Member of the Maryland House of Delegates from the Harford County district
- In office 1882–1882 Serving with William Benjamin Baker, James B. Preston, Silas Scarboro

Personal details
- Died: October 24, 1885 (aged 69) Norrisville, Maryland, U.S.
- Resting place: Norrisville, Maryland, U.S.
- Party: Democratic
- Children: 5
- Occupation: Politician; farmer;

= David Wiley (Maryland politician) =

American politician (died 1885)

David W. Wiley (died October 24, 1885) was an American politician from Maryland. He served as a member of the Maryland House of Delegates, representing Harford County in 1882.

==Career==
David W. Wiley was a Democrat. He served as a member of the Maryland House of Delegates, representing Harford County in 1882. He ran for the Democratic nomination in the 1885 election for the Maryland House of Delegates.

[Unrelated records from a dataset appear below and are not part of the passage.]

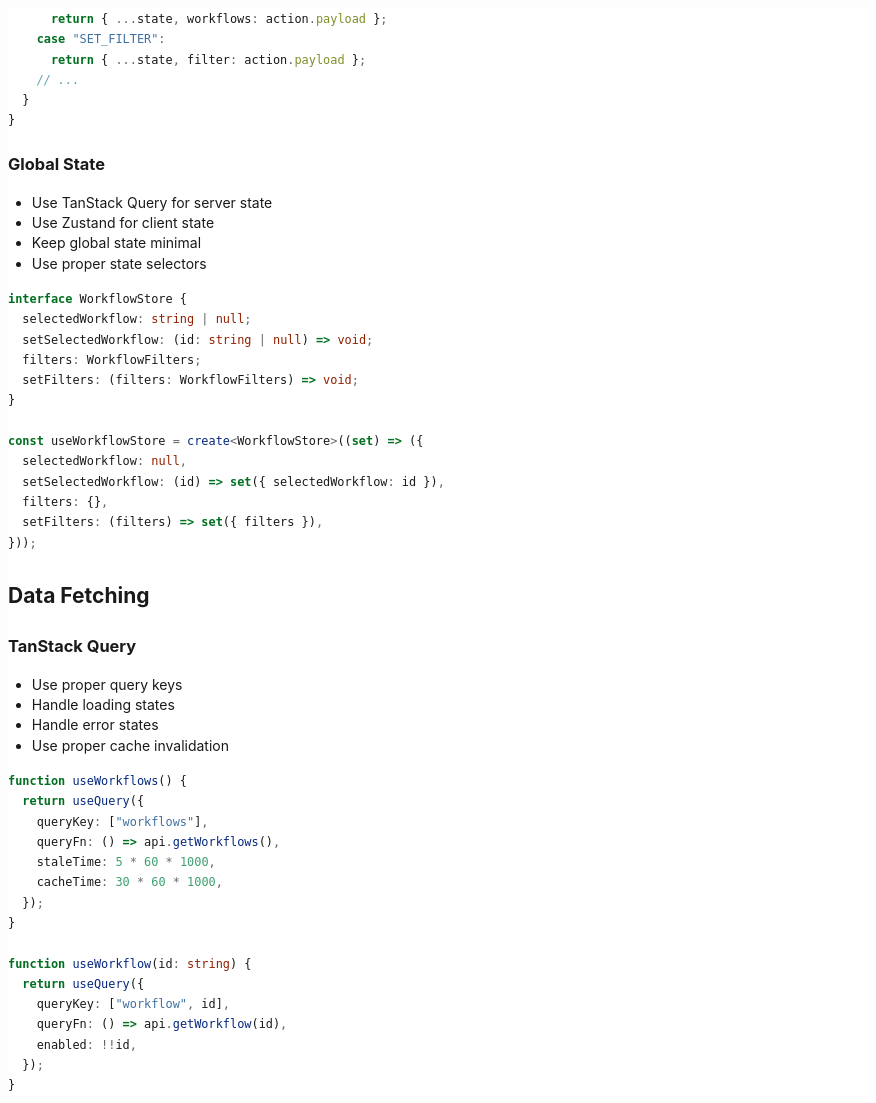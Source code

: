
 ```typescript
      return { ...state, workflows: action.payload };
    case "SET_FILTER":
      return { ...state, filter: action.payload };
    // ...
  }
}
```

### Global State

- Use TanStack Query for server state
- Use Zustand for client state
- Keep global state minimal
- Use proper state selectors

```typescript
interface WorkflowStore {
  selectedWorkflow: string | null;
  setSelectedWorkflow: (id: string | null) => void;
  filters: WorkflowFilters;
  setFilters: (filters: WorkflowFilters) => void;
}

const useWorkflowStore = create<WorkflowStore>((set) => ({
  selectedWorkflow: null,
  setSelectedWorkflow: (id) => set({ selectedWorkflow: id }),
  filters: {},
  setFilters: (filters) => set({ filters }),
}));
```

## Data Fetching

### TanStack Query

- Use proper query keys
- Handle loading states
- Handle error states
- Use proper cache invalidation

```typescript
function useWorkflows() {
  return useQuery({
    queryKey: ["workflows"],
    queryFn: () => api.getWorkflows(),
    staleTime: 5 * 60 * 1000,
    cacheTime: 30 * 60 * 1000,
  });
}

function useWorkflow(id: string) {
  return useQuery({
    queryKey: ["workflow", id],
    queryFn: () => api.getWorkflow(id),
    enabled: !!id,
  });
}
```
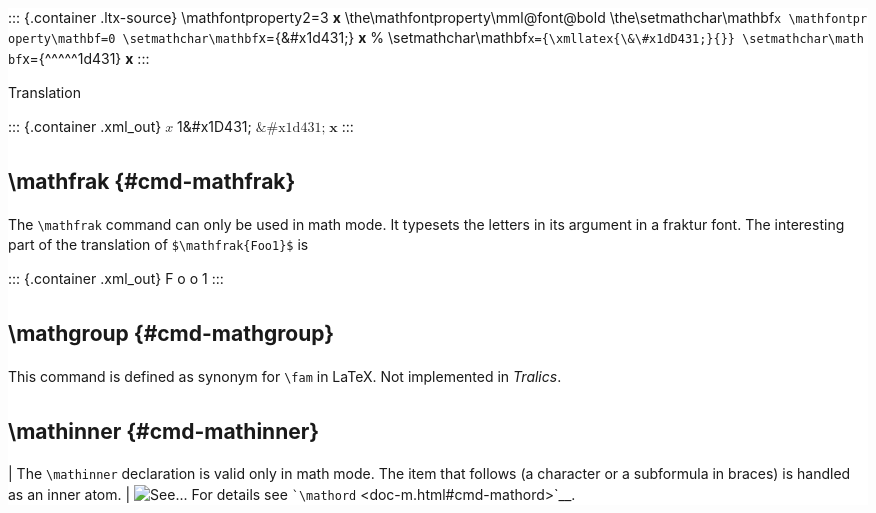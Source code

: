 ::: {.container .ltx-source}
    \mathfontproperty2=3 $\mathbf{x}$
    \the\mathfontproperty\mml@font@bold
    \the\setmathchar\mathbf`x
    \mathfontproperty\mathbf=0
    \setmathchar\mathbf`x={\&\#x1d431;}
    $\mathbf{x}$
    % \setmathchar\mathbf`x={\xmllatex{\&\#x1dD431;}{}}
    \setmathchar\mathbf`x={^^^^^1d431}
    $\mathbf{x}$
:::

Translation

::: {.container .xml_out}
    <formula type='inline'>
      <math xmlns='http://www.w3.org/1998/Math/MathML'>
         <mi mathvariant='bold'>x</mi></math></formula>
    1&amp;#x1D431;
    <formula type='inline'>
      <math xmlns='http://www.w3.org/1998/Math/MathML'>
         <mi>&amp;#x1d431;</mi></math></formula>
    <formula type='inline'>
      <math xmlns='http://www.w3.org/1998/Math/MathML'>
         <mi>&#x1D431;</mi></math></formula>
:::

\\mathfrak {#cmd-mathfrak}
----------

The `\mathfrak` command can only be used in math mode. It typesets the
letters in its argument in a fraktur font. The interesting part of the
translation of `$\mathfrak{Foo1}$` is

::: {.container .xml_out}
    <mrow>
      <mi mathvariant='fraktur'>F</mi>
      <mi mathvariant='fraktur'>o</mi>
      <mi mathvariant='fraktur'>o</mi>
      <mn>1</mn>
    </mrow>
:::

\\mathgroup {#cmd-mathgroup}
-----------

This command is defined as synonym for `\fam` in LaTeX. Not implemented
in *Tralics*.

\\mathinner {#cmd-mathinner}
-----------

| The `\mathinner` declaration is valid only in math mode. The item that
  follows (a character or a subformula in braces) is handled as an inner
  atom.
| ![See\...](/img/AR.png) For details see `` `\mathord ``
  \<doc-m.html\#cmd-mathord\>\`\_\_.
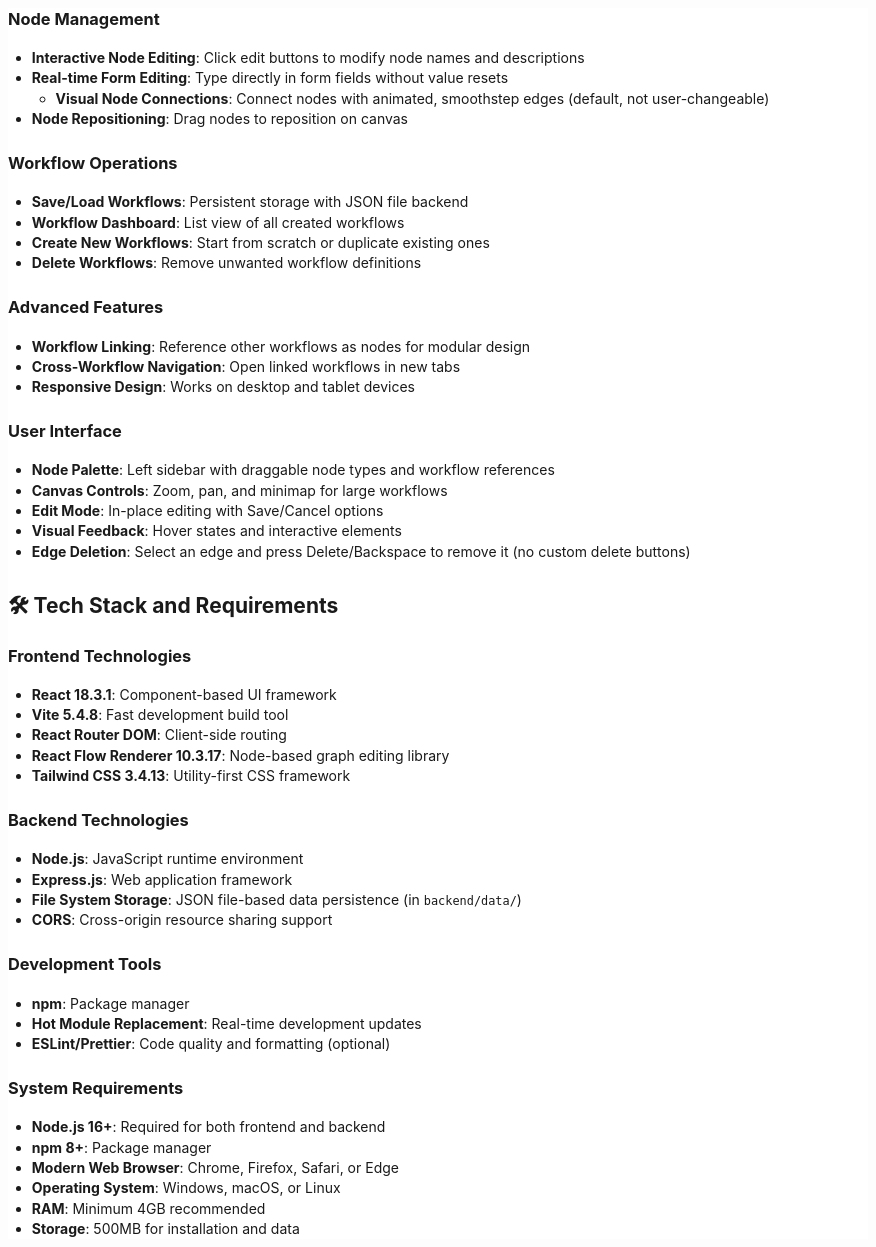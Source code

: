 ### Node Management
- **Interactive Node Editing**: Click edit buttons to modify node names and descriptions
- **Real-time Form Editing**: Type directly in form fields without value resets
   - **Visual Node Connections**: Connect nodes with animated, smoothstep edges (default, not user-changeable)
- **Node Repositioning**: Drag nodes to reposition on canvas

### Workflow Operations
- **Save/Load Workflows**: Persistent storage with JSON file backend
- **Workflow Dashboard**: List view of all created workflows
- **Create New Workflows**: Start from scratch or duplicate existing ones
- **Delete Workflows**: Remove unwanted workflow definitions

### Advanced Features
- **Workflow Linking**: Reference other workflows as nodes for modular design
- **Cross-Workflow Navigation**: Open linked workflows in new tabs
- **Responsive Design**: Works on desktop and tablet devices

### User Interface
- **Node Palette**: Left sidebar with draggable node types and workflow references
- **Canvas Controls**: Zoom, pan, and minimap for large workflows
- **Edit Mode**: In-place editing with Save/Cancel options
- **Visual Feedback**: Hover states and interactive elements
- **Edge Deletion**: Select an edge and press Delete/Backspace to remove it (no custom delete buttons)

## 🛠 Tech Stack and Requirements

### Frontend Technologies
- **React 18.3.1**: Component-based UI framework
- **Vite 5.4.8**: Fast development build tool
- **React Router DOM**: Client-side routing
- **React Flow Renderer 10.3.17**: Node-based graph editing library
- **Tailwind CSS 3.4.13**: Utility-first CSS framework

### Backend Technologies
- **Node.js**: JavaScript runtime environment
- **Express.js**: Web application framework
- **File System Storage**: JSON file-based data persistence (in `backend/data/`)
- **CORS**: Cross-origin resource sharing support

### Development Tools
- **npm**: Package manager
- **Hot Module Replacement**: Real-time development updates
- **ESLint/Prettier**: Code quality and formatting (optional)

### System Requirements
- **Node.js 16+**: Required for both frontend and backend
- **npm 8+**: Package manager
- **Modern Web Browser**: Chrome, Firefox, Safari, or Edge
- **Operating System**: Windows, macOS, or Linux
- **RAM**: Minimum 4GB recommended
- **Storage**: 500MB for installation and data
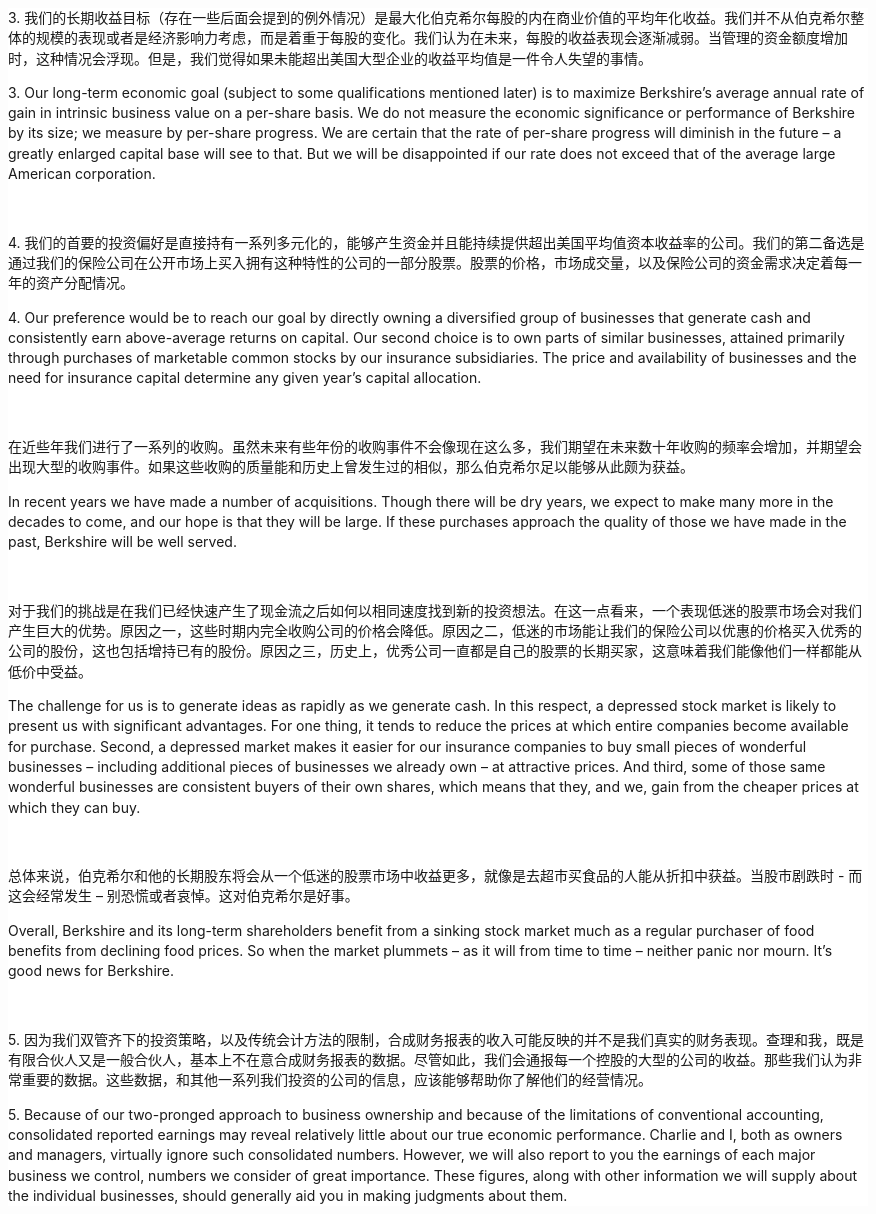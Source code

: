 3\. 我们的长期收益目标（存在一些后面会提到的例外情况）是最大化伯克希尔每股的内在商业价值的平均年化收益。我们并不从伯克希尔整体的规模的表现或者是经济影响力考虑，而是着重于每股的变化。我们认为在未来，每股的收益表现会逐渐减弱。当管理的资金额度增加时，这种情况会浮现。但是，我们觉得如果未能超出美国大型企业的收益平均值是一件令人失望的事情。

3\. Our long-term economic goal (subject to some qualifications mentioned later) is to maximize Berkshire’s average annual rate of gain in intrinsic business value on a per-share basis. We do not measure the economic significance or performance of Berkshire by its size; we measure by per-share progress. We are certain that the rate of per-share progress will diminish in the future – a greatly enlarged capital base will see to that. But we will be disappointed if our rate does not exceed that of the average large American corporation.

<br>

4\. 我们的首要的投资偏好是直接持有一系列多元化的，能够产生资金并且能持续提供超出美国平均值资本收益率的公司。我们的第二备选是通过我们的保险公司在公开市场上买入拥有这种特性的公司的一部分股票。股票的价格，市场成交量，以及保险公司的资金需求决定着每一年的资产分配情况。

4\. Our preference would be to reach our goal by directly owning a diversified group of businesses that generate cash and consistently earn above-average returns on capital. Our second choice is to own parts of similar businesses, attained primarily through purchases of marketable common stocks by our insurance subsidiaries. The price and availability of businesses and the need for insurance capital determine any given year’s capital allocation.

<br>

在近些年我们进行了一系列的收购。虽然未来有些年份的收购事件不会像现在这么多，我们期望在未来数十年收购的频率会增加，并期望会出现大型的收购事件。如果这些收购的质量能和历史上曾发生过的相似，那么伯克希尔足以能够从此颇为获益。

In recent years we have made a number of acquisitions. Though there will be dry years, we expect to make many more in the decades to come, and our hope is that they will be large. If these purchases approach the quality of those we have made in the past, Berkshire will be well served.

<br>

对于我们的挑战是在我们已经快速产生了现金流之后如何以相同速度找到新的投资想法。在这一点看来，一个表现低迷的股票市场会对我们产生巨大的优势。原因之一，这些时期内完全收购公司的价格会降低。原因之二，低迷的市场能让我们的保险公司以优惠的价格买入优秀的公司的股份，这也包括增持已有的股份。原因之三，历史上，优秀公司一直都是自己的股票的长期买家，这意味着我们能像他们一样都能从低价中受益。

The challenge for us is to generate ideas as rapidly as we generate cash. In this respect, a depressed stock market is likely to present us with significant advantages. For one thing, it tends to reduce the prices at which entire companies become available for purchase. Second, a depressed market makes it easier for our insurance companies to buy small pieces of wonderful businesses – including additional pieces of businesses we already own – at attractive prices. And third, some of those same wonderful businesses are consistent buyers of their own shares, which means that they, and we, gain from the cheaper prices at which they can buy.

<br>

总体来说，伯克希尔和他的长期股东将会从一个低迷的股票市场中收益更多，就像是去超市买食品的人能从折扣中获益。当股市剧跌时 - 而这会经常发生 – 别恐慌或者哀悼。这对伯克希尔是好事。

Overall, Berkshire and its long-term shareholders benefit from a sinking stock market much as a regular purchaser of food benefits from declining food prices. So when the market plummets – as it will from time to time – neither panic nor mourn. It’s good news for Berkshire.

<br>

5\. 因为我们双管齐下的投资策略，以及传统会计方法的限制，合成财务报表的收入可能反映的并不是我们真实的财务表现。查理和我，既是有限合伙人又是一般合伙人，基本上不在意合成财务报表的数据。尽管如此，我们会通报每一个控股的大型的公司的收益。那些我们认为非常重要的数据。这些数据，和其他一系列我们投资的公司的信息，应该能够帮助你了解他们的经营情况。

5\. Because of our two-pronged approach to business ownership and because of the limitations of conventional accounting, consolidated reported earnings may reveal relatively little about our true economic performance. Charlie and I, both as owners and managers, virtually ignore such consolidated numbers. However, we will also report to you the earnings of each major business we control, numbers we consider of great importance. These figures, along with other information we will supply about the individual businesses, should generally aid you in making judgments about them.
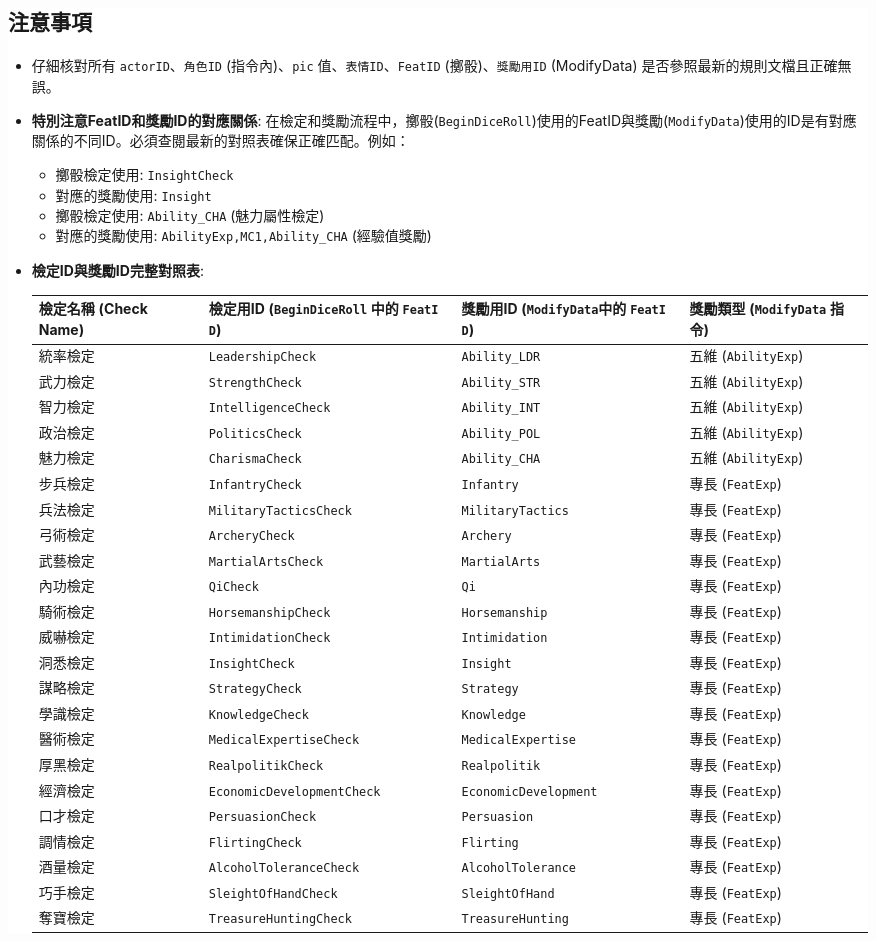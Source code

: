 ## 注意事項

-   仔細核對所有 `actorID`、`角色ID` (指令內)、`pic` 值、`表情ID`、`FeatID` (擲骰)、`獎勵用ID` (ModifyData) 是否參照最新的規則文檔且正確無誤。
-   **特別注意FeatID和獎勵ID的對應關係**: 在檢定和獎勵流程中，擲骰(`BeginDiceRoll`)使用的FeatID與獎勵(`ModifyData`)使用的ID是有對應關係的不同ID。必須查閱最新的對照表確保正確匹配。例如：
    - 擲骰檢定使用: `InsightCheck`
    - 對應的獎勵使用: `Insight`
    - 擲骰檢定使用: `Ability_CHA` (魅力屬性檢定)
    - 對應的獎勵使用: `AbilityExp,MC1,Ability_CHA` (經驗值獎勵)

-   **檢定ID與獎勵ID完整對照表**:
    
    | 檢定名稱 (Check Name)        | 檢定用ID (`BeginDiceRoll` 中的 `FeatID`) | 獎勵用ID (`ModifyData`中的 `FeatID`) | 獎勵類型 (`ModifyData` 指令) |
    |---------------------------|-------------------------------------------|-----------------------------|------------------------------|
    | 統率檢定                  | `LeadershipCheck`                         | `Ability_LDR`               | 五維 (`AbilityExp`)          |
    | 武力檢定                  | `StrengthCheck`                           | `Ability_STR`               | 五維 (`AbilityExp`)          |
    | 智力檢定                  | `IntelligenceCheck`                       | `Ability_INT`               | 五維 (`AbilityExp`)          |
    | 政治檢定                  | `PoliticsCheck`                           | `Ability_POL`               | 五維 (`AbilityExp`)          |
    | 魅力檢定                  | `CharismaCheck`                           | `Ability_CHA`               | 五維 (`AbilityExp`)          |
    | 步兵檢定                  | `InfantryCheck`                           | `Infantry`                  | 專長 (`FeatExp`)             |
    | 兵法檢定                  | `MilitaryTacticsCheck`                    | `MilitaryTactics`           | 專長 (`FeatExp`)             |
    | 弓術檢定                  | `ArcheryCheck`                            | `Archery`                   | 專長 (`FeatExp`)             |
    | 武藝檢定                  | `MartialArtsCheck`                        | `MartialArts`               | 專長 (`FeatExp`)             |
    | 內功檢定                  | `QiCheck`                                 | `Qi`                        | 專長 (`FeatExp`)             |
    | 騎術檢定                  | `HorsemanshipCheck`                       | `Horsemanship`              | 專長 (`FeatExp`)             |
    | 威嚇檢定                  | `IntimidationCheck`                       | `Intimidation`              | 專長 (`FeatExp`)             |
    | 洞悉檢定                  | `InsightCheck`                            | `Insight`                   | 專長 (`FeatExp`)             |
    | 謀略檢定                  | `StrategyCheck`                           | `Strategy`                  | 專長 (`FeatExp`)             |
    | 學識檢定                  | `KnowledgeCheck`                          | `Knowledge`                 | 專長 (`FeatExp`)             |
    | 醫術檢定                  | `MedicalExpertiseCheck`                   | `MedicalExpertise`          | 專長 (`FeatExp`)             |
    | 厚黑檢定                  | `RealpolitikCheck`                        | `Realpolitik`               | 專長 (`FeatExp`)             |
    | 經濟檢定                  | `EconomicDevelopmentCheck`                | `EconomicDevelopment`       | 專長 (`FeatExp`)             |
    | 口才檢定                  | `PersuasionCheck`                         | `Persuasion`                | 專長 (`FeatExp`)             |
    | 調情檢定                  | `FlirtingCheck`                           | `Flirting`                  | 專長 (`FeatExp`)             |
    | 酒量檢定                  | `AlcoholToleranceCheck`                   | `AlcoholTolerance`          | 專長 (`FeatExp`)             |
    | 巧手檢定                  | `SleightOfHandCheck`                      | `SleightOfHand`             | 專長 (`FeatExp`)             |
    | 奪寶檢定                  | `TreasureHuntingCheck`                    | `TreasureHunting`           | 專長 (`FeatExp`)             |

Wiley was a farmer and cattle dealer.

==Personal life==
Wiley was married. He had four sons and one daughter, George, Nelson, William, Thomas and Mrs. John Free. He was a member of the Methodist Episcopal Church of Norrisville. He owned property in Norrisville, Maryland.

Wiley had a stroke in March 1885. Wiley died of typhoid fever on October 24, 1885, at the age of 69, at his home in Norrisville. He was buried in Norrisville.